© Mel Evans / APA sign warning against looting is posted in the Nejecho Beach neighborhood of Brick, N.J. Tuesday, Nov. 6, 2012, after the area suffered serious damage from last week's storm surge from Superstorm Sandy. Brick is ordering mandatory evacuations in advance of an approaching nor'easter. Residents in the low-lying waterfront sections of Brick Township have been told to leave their homes by 6 p.m. Tuesday. Those areas are prone to flooding and storm surges.
A nor'easter blustered into New York and New Jersey on Wednesday, threatening to swamp homes all over again, plunge neighborhoods back into darkness and inflict more misery on tens of thousands of people still reeling from Superstorm Sandy.

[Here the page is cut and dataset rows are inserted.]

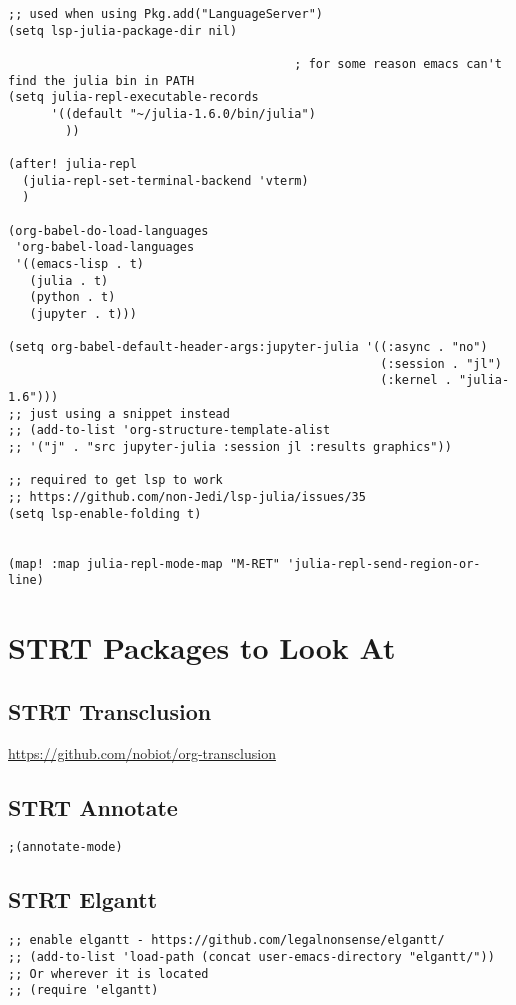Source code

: \documentclass[8pt]{article}
\begin{document}
\begin{verbatim}
;; used when using Pkg.add("LanguageServer")
(setq lsp-julia-package-dir nil)

                                        ; for some reason emacs can't find the julia bin in PATH
(setq julia-repl-executable-records
      '((default "~/julia-1.6.0/bin/julia")
        ))

(after! julia-repl
  (julia-repl-set-terminal-backend 'vterm)
  )

(org-babel-do-load-languages
 'org-babel-load-languages
 '((emacs-lisp . t)
   (julia . t)
   (python . t)
   (jupyter . t)))

(setq org-babel-default-header-args:jupyter-julia '((:async . "no")
                                                    (:session . "jl")
                                                    (:kernel . "julia-1.6")))
;; just using a snippet instead
;; (add-to-list 'org-structure-template-alist
;; '("j" . "src jupyter-julia :session jl :results graphics"))

;; required to get lsp to work
;; https://github.com/non-Jedi/lsp-julia/issues/35
(setq lsp-enable-folding t)


(map! :map julia-repl-mode-map "M-RET" 'julia-repl-send-region-or-line)
\end{verbatim}
\section{{\bfseries\sffamily STRT} Packages to Look At}
\label{sec:org797adbd}
\subsection{{\bfseries\sffamily STRT} Transclusion}
\label{sec:orga395944}
\url{https://github.com/nobiot/org-transclusion}
\subsection{{\bfseries\sffamily STRT} Annotate}
\label{sec:org910a30c}
\begin{verbatim}
;(annotate-mode)
\end{verbatim}

\subsection{{\bfseries\sffamily STRT} Elgantt}
\label{sec:org8e6067a}
\begin{verbatim}
;; enable elgantt - https://github.com/legalnonsense/elgantt/
;; (add-to-list 'load-path (concat user-emacs-directory "elgantt/")) ;; Or wherever it is located
;; (require 'elgantt)
\end{verbatim}
\end{document}
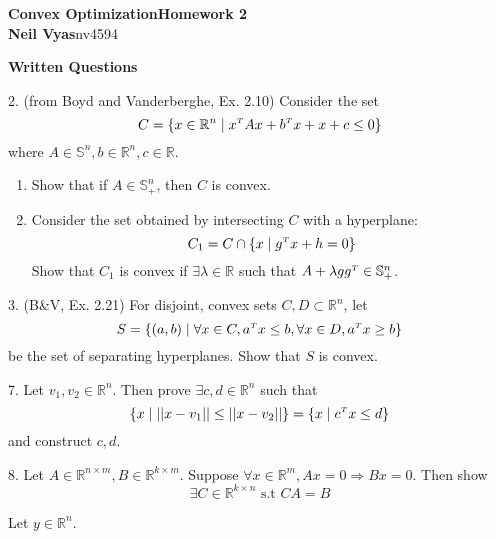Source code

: \documentclass{article}
\newcommand{\qgroup}[1]{
  {\sffamily
  \textbf{#1}\vspace{-5pt} \\
  \makebox[\linewidth]{\rule{\linewidth}{2pt}} 
  }
}
\newcommand{\tr}[1]{\ensuremath{#1^{\mathsmaller T}}}
\newcommand{\R}{\ensuremath{\mathbb{R}}}
\newcommand{\Sym}{\ensuremath{\mathbb{S}}}
\begin{document}
\setlength{\abovedisplayskip}{0pt}
\setlength{\belowdisplayskip}{0pt}
\setlength{\abovedisplayshortskip}{0pt}
\setlength{\belowdisplayshortskip}{0pt}

{\sffamily
\textbf{Convex Optimization}\hfill\textbf{Homework 2}\vspace{-5pt}
\makebox[\linewidth]{\rule{\linewidth}{2pt}} \\
\textbf{Neil Vyas}\hfill nv4594\\
}

\qgroup{Written Questions}
2. (from Boyd and Vanderberghe, Ex. 2.10) Consider the set
$$ C = \{ x \in \R^n \mid \tr{x}Ax + \tr{b}x + x + c \leq 0 \} $$
where $A\in\Sym^n, b\in\R^n, c\in\R$.
\begin{enumerate}[label=(\alph*)]
  \item Show that if $A\in\Sym^n_+$, then $C$ is convex. \\
  \item Consider the set obtained by intersecting $C$ with a hyperplane: 
    $$ C_1 = C \cap \{x \mid \tr{g}x + h = 0 \} $$
    Show that $C_1$ is convex if $\exists \lambda\in\R $ such that $A + \lambda g\tr{g} \in \Sym^n_+$. \\
\end{enumerate}

3. (B\&V, Ex. 2.21) For disjoint, convex sets $C,D \subset \R^n$, let 
$$ S = \{ (a,b) \mid \forall x\in C, \tr{a}x \leq b, \forall x \in D, \tr{a}x \geq b \} $$
be the set of separating hyperplanes. Show that $S$ is convex.

7. Let $v_1, v_2 \in \R^n$. Then prove $\exists c,d \in \R^n$ such that 
$$ \{ x \mid ||x-v_1|| \leq ||x-v_2|| \} = \{x \mid \tr{c}x \leq d\} $$
and construct $c,d$.

8. Let $A \in \R^{n \times m}, B \in \R^{k \times m}$. Suppose $\forall x\in\R^m, Ax = 0 \Rightarrow Bx =0$. Then show
$$\exists C\in\R^{k \times n} \text{ s.t } CA = B  $$

Let $y \in \R^n$. 
\end{document}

Under ordinary circumstances, a storm of this sort wouldn't be a big deal, but large swaths of the landscape were still an open wound, with many of Sandy's victims still mucking out their homes and cars and shivering in the deepening cold.
Thousands of people in low-lying neighborhoods staggered by the superstorm just over a week ago were warned to clear out, with authorities saying rain, wet snow and 60 mph gusts in the evening could bring more flooding, topple trees wrenched loose by Sandy, and erase some of the hard-won progress made in restoring electricity to millions of customers.
"I am waiting for the locusts and pestilence next," New Jersey Gov. Chris Christie said. "We may take a setback in the next 24 hours."
In New Jersey, public works crews worked to build up dunes along the shore to protect the stripped and battered coast, and new evacuations were ordered in a number of communities already emptied by Sandy. New shelters opened.
In New York, police went to low-lying neighborhoods with loudspeakers, encouraging residents to leave. But Mayor Michael Bloomberg didn't order new evacuations, and many people stayed behind, some because they feared looting, others because they figured whatever happens couldn't be any worse than what they have gone through already.